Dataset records
- Opening Delimiter -
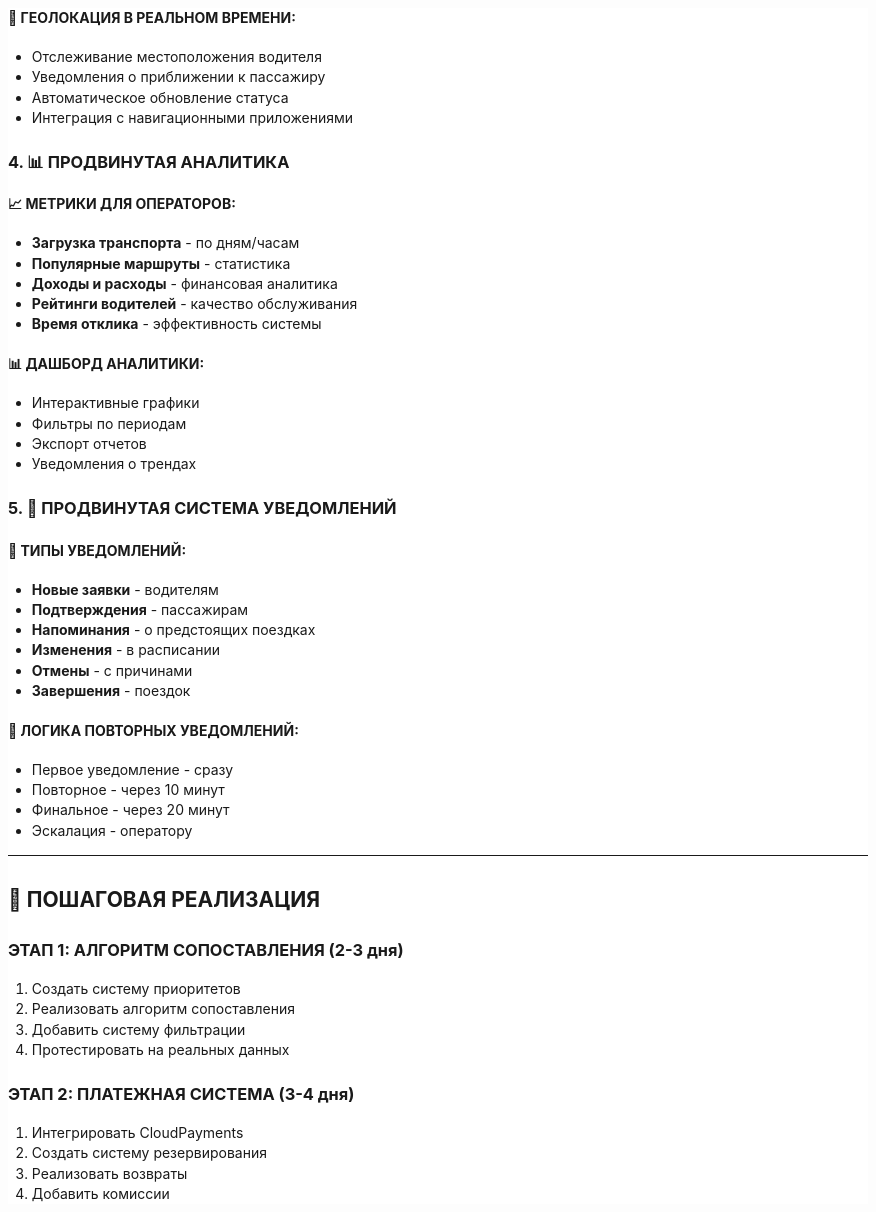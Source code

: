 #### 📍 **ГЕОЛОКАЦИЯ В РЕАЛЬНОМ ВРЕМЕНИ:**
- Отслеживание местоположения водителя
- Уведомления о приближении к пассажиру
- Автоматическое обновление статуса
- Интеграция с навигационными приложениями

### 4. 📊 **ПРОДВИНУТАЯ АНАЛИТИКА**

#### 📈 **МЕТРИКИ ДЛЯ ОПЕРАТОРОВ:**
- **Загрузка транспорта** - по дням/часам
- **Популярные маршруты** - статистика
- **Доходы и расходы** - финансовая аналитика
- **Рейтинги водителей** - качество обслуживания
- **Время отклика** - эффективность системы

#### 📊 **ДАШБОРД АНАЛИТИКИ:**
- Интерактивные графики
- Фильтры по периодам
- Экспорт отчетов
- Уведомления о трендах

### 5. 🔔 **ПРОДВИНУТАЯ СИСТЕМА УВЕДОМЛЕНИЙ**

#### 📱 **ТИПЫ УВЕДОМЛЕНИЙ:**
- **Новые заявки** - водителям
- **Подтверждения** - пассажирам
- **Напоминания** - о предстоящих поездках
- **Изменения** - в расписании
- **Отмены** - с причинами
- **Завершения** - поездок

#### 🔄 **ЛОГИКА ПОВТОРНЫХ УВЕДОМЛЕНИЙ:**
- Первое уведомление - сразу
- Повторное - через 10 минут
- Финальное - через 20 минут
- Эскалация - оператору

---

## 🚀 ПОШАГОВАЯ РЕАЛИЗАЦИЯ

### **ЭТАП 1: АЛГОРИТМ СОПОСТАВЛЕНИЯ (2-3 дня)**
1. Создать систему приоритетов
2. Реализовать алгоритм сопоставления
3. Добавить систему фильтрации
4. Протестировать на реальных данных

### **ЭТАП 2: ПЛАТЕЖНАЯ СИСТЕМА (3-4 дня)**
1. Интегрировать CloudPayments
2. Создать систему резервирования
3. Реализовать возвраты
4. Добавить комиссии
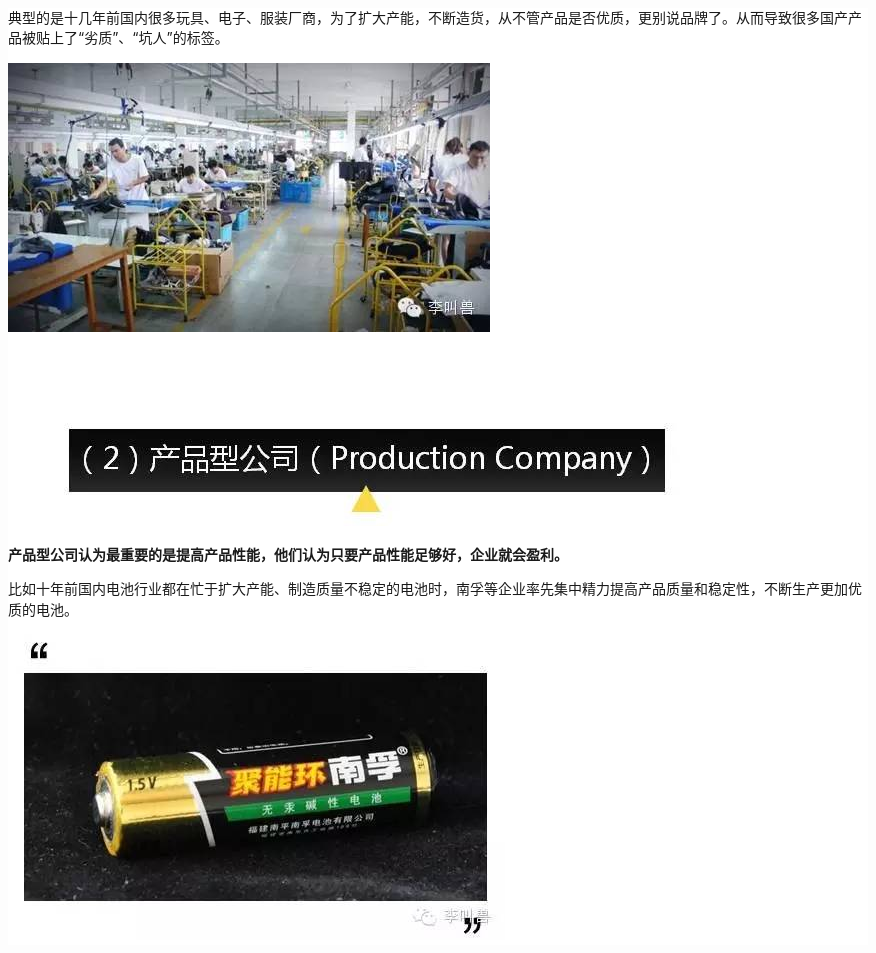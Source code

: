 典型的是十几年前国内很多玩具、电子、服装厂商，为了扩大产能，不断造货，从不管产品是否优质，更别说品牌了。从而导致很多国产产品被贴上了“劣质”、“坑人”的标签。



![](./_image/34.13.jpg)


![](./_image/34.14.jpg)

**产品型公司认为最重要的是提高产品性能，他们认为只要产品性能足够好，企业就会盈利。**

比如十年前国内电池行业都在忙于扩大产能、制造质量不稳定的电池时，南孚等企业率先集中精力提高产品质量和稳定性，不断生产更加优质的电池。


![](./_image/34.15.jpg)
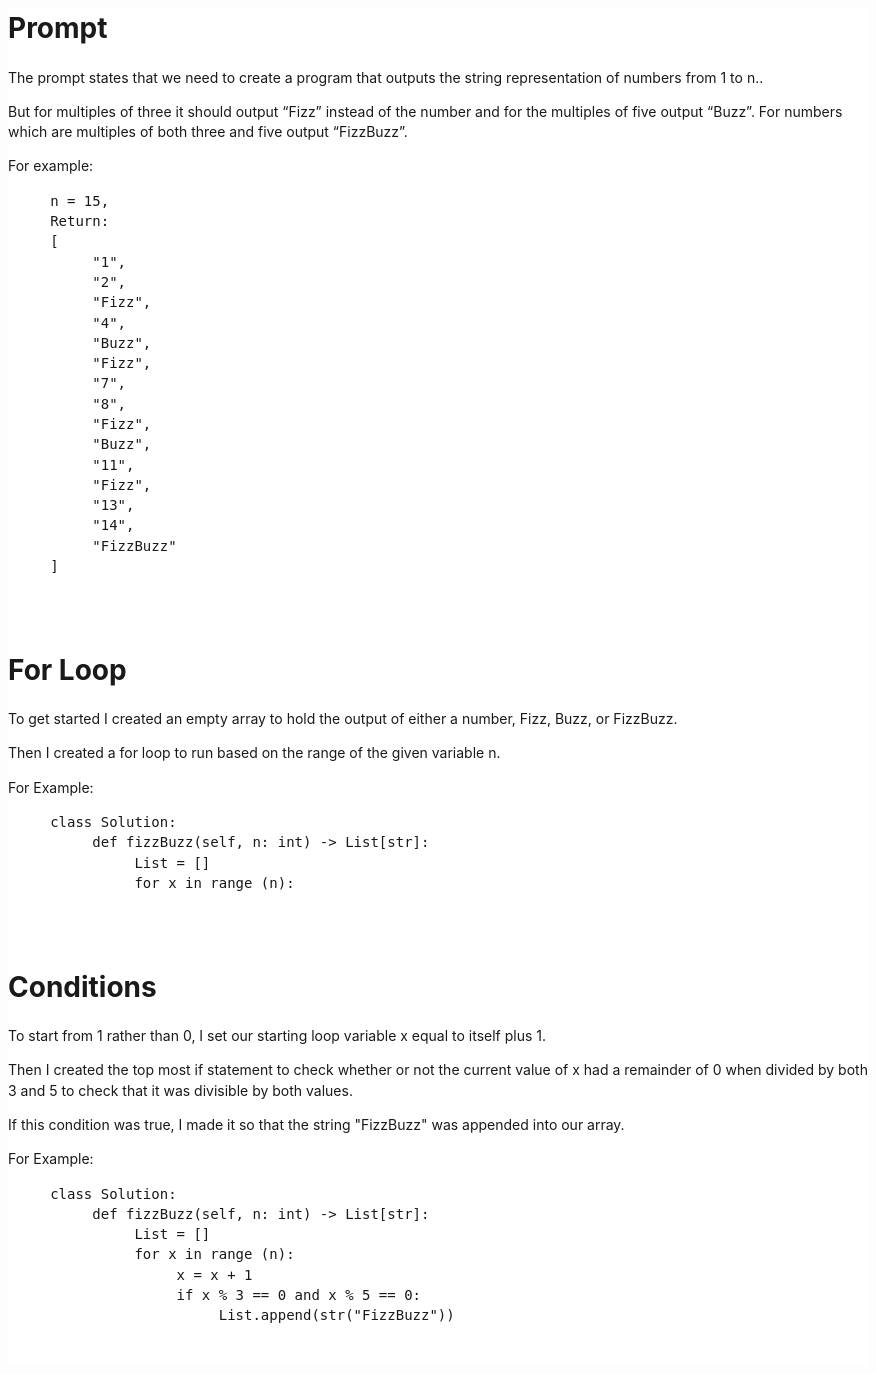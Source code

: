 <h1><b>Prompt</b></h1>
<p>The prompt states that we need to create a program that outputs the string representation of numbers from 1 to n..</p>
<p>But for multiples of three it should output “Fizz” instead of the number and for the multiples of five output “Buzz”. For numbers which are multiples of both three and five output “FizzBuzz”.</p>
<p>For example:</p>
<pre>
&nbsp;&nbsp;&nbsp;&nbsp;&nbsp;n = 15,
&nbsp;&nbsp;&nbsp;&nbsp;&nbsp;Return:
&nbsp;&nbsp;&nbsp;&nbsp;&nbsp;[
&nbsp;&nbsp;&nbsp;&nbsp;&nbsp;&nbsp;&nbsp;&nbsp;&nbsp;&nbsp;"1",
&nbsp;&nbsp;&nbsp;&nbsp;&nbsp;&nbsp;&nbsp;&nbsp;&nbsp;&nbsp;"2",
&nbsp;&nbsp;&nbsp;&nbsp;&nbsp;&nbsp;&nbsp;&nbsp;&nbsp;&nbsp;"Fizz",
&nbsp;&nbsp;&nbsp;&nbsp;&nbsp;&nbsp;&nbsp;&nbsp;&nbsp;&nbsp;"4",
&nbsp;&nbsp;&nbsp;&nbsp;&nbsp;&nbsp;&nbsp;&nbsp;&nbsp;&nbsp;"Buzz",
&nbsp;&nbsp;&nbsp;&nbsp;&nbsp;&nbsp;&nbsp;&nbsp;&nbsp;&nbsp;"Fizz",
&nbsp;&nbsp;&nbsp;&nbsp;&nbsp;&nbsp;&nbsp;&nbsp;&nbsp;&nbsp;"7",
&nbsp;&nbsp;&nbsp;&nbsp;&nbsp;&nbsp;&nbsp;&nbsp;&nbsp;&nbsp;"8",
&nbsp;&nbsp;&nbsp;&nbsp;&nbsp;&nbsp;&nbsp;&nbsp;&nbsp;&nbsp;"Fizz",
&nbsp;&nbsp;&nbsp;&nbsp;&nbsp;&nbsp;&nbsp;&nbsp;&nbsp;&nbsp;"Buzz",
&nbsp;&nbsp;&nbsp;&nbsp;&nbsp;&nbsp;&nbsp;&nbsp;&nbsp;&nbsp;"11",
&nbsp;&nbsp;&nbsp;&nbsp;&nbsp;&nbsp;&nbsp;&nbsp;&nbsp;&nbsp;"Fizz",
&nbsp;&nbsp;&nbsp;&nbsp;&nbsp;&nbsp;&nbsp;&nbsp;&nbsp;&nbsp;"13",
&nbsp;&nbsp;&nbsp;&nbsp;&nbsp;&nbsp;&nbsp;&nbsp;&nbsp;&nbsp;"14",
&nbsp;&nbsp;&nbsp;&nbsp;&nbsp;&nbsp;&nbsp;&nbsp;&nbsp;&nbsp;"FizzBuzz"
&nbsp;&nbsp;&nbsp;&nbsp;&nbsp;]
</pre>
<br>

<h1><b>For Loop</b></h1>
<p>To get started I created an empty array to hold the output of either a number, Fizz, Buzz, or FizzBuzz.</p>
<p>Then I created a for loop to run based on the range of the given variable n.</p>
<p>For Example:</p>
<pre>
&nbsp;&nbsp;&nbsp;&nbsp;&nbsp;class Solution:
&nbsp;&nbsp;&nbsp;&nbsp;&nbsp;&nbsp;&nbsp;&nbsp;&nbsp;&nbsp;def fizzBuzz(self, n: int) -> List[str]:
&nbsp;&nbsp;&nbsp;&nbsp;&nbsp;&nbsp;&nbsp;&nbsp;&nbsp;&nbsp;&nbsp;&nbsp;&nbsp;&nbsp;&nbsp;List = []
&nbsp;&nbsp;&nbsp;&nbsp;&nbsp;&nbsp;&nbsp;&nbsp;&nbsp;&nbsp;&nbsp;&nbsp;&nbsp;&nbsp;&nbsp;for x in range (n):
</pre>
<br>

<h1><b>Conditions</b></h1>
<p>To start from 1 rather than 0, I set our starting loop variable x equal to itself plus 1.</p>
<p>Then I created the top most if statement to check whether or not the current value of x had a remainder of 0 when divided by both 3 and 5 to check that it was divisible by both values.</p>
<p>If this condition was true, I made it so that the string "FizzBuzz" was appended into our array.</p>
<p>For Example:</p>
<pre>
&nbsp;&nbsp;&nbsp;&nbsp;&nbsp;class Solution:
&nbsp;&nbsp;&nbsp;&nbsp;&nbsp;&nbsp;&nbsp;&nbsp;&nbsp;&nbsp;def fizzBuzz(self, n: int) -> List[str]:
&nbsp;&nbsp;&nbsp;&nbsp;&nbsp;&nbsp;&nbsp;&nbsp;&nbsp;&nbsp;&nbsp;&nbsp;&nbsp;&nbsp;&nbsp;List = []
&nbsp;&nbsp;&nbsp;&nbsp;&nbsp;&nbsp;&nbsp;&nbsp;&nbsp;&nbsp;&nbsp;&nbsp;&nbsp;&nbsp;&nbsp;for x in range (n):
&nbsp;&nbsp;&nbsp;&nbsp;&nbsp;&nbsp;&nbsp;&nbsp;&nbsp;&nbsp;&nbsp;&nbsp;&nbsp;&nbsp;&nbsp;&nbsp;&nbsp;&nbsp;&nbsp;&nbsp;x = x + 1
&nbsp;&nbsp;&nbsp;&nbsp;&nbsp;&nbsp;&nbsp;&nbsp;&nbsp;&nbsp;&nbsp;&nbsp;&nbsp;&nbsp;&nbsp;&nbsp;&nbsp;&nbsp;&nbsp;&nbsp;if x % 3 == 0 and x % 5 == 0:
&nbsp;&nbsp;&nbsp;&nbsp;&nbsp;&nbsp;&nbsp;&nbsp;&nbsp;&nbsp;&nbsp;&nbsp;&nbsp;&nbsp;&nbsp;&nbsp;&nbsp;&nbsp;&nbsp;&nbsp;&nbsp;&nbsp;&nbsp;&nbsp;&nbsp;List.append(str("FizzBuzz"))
- Closing Delimiter -
Write out only the lines that run from the line containing "- Экспорт отчетов" through the line containing "1. Интегрировать CloudPayments", both included, exactly as they appear above.

- Экспорт отчетов
- Уведомления о трендах

### 5. 🔔 **ПРОДВИНУТАЯ СИСТЕМА УВЕДОМЛЕНИЙ**

#### 📱 **ТИПЫ УВЕДОМЛЕНИЙ:**
- **Новые заявки** - водителям
- **Подтверждения** - пассажирам
- **Напоминания** - о предстоящих поездках
- **Изменения** - в расписании
- **Отмены** - с причинами
- **Завершения** - поездок

#### 🔄 **ЛОГИКА ПОВТОРНЫХ УВЕДОМЛЕНИЙ:**
- Первое уведомление - сразу
- Повторное - через 10 минут
- Финальное - через 20 минут
- Эскалация - оператору

---

## 🚀 ПОШАГОВАЯ РЕАЛИЗАЦИЯ

### **ЭТАП 1: АЛГОРИТМ СОПОСТАВЛЕНИЯ (2-3 дня)**
1. Создать систему приоритетов
2. Реализовать алгоритм сопоставления
3. Добавить систему фильтрации
4. Протестировать на реальных данных

### **ЭТАП 2: ПЛАТЕЖНАЯ СИСТЕМА (3-4 дня)**
1. Интегрировать CloudPayments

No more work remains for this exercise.